La montée des pressions réglementaires et les rumeurs autour de Telecom Italia expliquent également les craintes des investisseurs

Erreur de communication apparente pour Deutsche Telekom (DT). Une présentation détaillant les perspectives de son activité de lignes fixes T-Home, destinée à rassurer les investisseurs, a eu un effet totalement inverse hier, le titre ayant cédé près de 7 % à 10,59 euros, au plus bas depuis cinq ans dans des volumes étoffés. La stratégie du groupe consistant à accroître les revenus des offres à haut débit pour compenser le déclin des abonnés fixes «va aboutir à une contraction des revenus de la division de 4 à 6 % cette année contre un recul de 8 % en 2007, et de 5 à 8 % pour l’Ebitda ajusté contre une baisse de 14 % l’année dernière», a précisé le responsable de la division Timotheus Hoettges ; celui-ci entend réinvestir la plus grande partie du milliard d’euros d’économies de coûts dégagées par T-Home dans des investissements de croissance destinés à stabiliser les ventes de cette dernière d’ici à 2010. DT a par ailleurs laissé intactes ses prévisions de résultats consolidés pour 2008. Comme on le souligne chez Dexia, «ces éléments qui ne constituent pas une surprise ni un avertissement sur les résultats ont été interprétés comme tel par le marché, ce qui semble quelque peu exagéré».
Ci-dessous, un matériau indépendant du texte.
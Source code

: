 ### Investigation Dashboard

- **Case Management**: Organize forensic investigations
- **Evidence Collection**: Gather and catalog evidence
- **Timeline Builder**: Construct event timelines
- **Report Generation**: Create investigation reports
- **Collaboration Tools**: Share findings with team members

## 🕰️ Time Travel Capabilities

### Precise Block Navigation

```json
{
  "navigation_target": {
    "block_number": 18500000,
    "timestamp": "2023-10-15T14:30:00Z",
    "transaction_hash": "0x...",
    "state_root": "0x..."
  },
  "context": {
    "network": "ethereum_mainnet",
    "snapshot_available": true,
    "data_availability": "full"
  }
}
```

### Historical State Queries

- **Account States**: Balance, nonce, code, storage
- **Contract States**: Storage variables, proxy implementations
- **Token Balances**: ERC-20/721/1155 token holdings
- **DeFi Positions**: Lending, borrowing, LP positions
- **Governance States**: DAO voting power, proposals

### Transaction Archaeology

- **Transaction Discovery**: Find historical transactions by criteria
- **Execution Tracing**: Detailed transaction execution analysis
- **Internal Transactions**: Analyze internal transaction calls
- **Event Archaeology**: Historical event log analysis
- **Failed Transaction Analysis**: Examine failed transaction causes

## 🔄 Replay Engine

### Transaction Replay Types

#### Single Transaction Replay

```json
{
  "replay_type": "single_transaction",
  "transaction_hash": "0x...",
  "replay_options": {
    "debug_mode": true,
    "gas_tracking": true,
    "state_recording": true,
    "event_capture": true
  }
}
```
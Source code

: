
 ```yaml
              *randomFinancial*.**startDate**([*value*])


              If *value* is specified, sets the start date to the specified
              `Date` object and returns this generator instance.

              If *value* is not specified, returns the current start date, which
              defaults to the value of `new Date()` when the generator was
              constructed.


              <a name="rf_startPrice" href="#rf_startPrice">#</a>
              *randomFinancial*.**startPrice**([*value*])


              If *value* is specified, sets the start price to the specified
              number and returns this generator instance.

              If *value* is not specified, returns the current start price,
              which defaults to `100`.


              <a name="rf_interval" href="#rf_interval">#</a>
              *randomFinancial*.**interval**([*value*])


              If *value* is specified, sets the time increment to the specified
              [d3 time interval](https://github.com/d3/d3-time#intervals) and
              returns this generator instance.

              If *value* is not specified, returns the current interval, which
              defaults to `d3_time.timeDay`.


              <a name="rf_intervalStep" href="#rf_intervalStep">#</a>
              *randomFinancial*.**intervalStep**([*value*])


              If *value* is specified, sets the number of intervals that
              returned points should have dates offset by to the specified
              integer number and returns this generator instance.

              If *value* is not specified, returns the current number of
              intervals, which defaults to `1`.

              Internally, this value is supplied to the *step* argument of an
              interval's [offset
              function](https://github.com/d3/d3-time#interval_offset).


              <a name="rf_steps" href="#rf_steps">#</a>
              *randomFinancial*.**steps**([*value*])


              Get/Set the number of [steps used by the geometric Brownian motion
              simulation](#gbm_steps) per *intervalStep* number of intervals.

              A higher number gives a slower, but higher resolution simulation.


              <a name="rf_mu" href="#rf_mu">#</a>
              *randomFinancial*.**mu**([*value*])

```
Craignant sans doute l’amalgame, France Télécom s’est cru obligé, par la voix de son directeur financier Gervais Pellissier, de réaffirmer que le chiffre d’affaires des activités fixes sur son marché domestique serait bien stable cette année. Le secteur a également pâti des rumeurs affectant Telecom Italia, selon lesquelles l’opérateur italien pourrait faire appel au marché ; malgré les démentis de ses dirigeants, le titre a touché un plus bas de dix ans pour finir en baisse de 5,4 % à 1,25 euro. Ajoutant à la défiance ambiante, le commissaire européen Viviane Reading a indiqué que la volonté de renforcer le degré de concurrence dans les télécoms commençait à payer, mais que «beaucoup de travail restait à faire pour briser le monopole des opérateurs historiques». Le Parlement européen est d’ailleurs en train d’examiner la proposition de loi qui pourrait aboutir à une scission entre les services fixes et la propriété des réseaux, tandis que la réglementation sur le niveau des tarifs d’interconnexion cellulaire devrait également se durcir. L’indice sectoriel européen des télécoms a finalement perdu 3,3 % hier contre une baisse de 1 % pour le Dow Jones 600.